_Goal of the exercise_. Leave every picture out, and retype all the remaining records exactly.

_Data_.
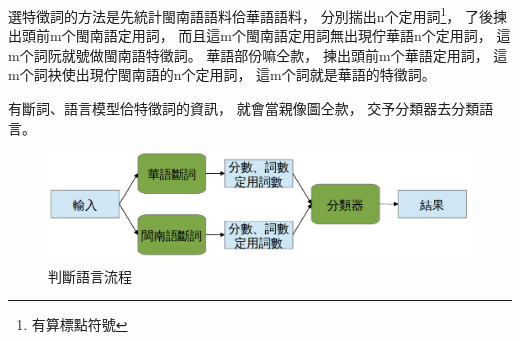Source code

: 選特徵詞的方法是先統計閩南語語料佮華語語料，
分別揣出n个定用詞\footnote{有算標點符號}，
了後揀出頭前m个閩南語定用詞，
而且這m个閩南語定用詞無出現佇華語n个定用詞，
這m个詞阮就號做閩南語特徵詞。
華語部份嘛仝款，
揀出頭前m个華語定用詞，
這m个詞袂使出現佇閩南語的n个定用詞，
這m个詞就是華語的特徵詞。

有斷詞、語言模型佮特徵詞的資訊，
就會當親像圖\label{圖：判斷語言架構}仝款，
交予分類器去分類語言。


\begin{figure}
\centerline{\includegraphics[keepaspectratio,width=40em]{圖/判斷語言架構}}
\caption{判斷語言流程}
\label{圖：判斷語言架構}
\end{figure}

_Task solution_.
Source code

: 選特徵詞的方法是先統計閩南語語料佮華語語料，
分別揣出n个定用詞\footnote{有算標點符號}，
了後揀出頭前m个閩南語定用詞，
而且這m个閩南語定用詞無出現佇華語n个定用詞，
這m个詞阮就號做閩南語特徵詞。
華語部份嘛仝款，
揀出頭前m个華語定用詞，
這m个詞袂使出現佇閩南語的n个定用詞，
這m个詞就是華語的特徵詞。

有斷詞、語言模型佮特徵詞的資訊，
就會當親像圖\label{圖：判斷語言架構}仝款，
交予分類器去分類語言。


\begin{figure}
\centerline{\includegraphics[keepaspectratio,width=40em]{圖/判斷語言架構}}
\caption{判斷語言流程}
\label{圖：判斷語言架構}
\end{figure}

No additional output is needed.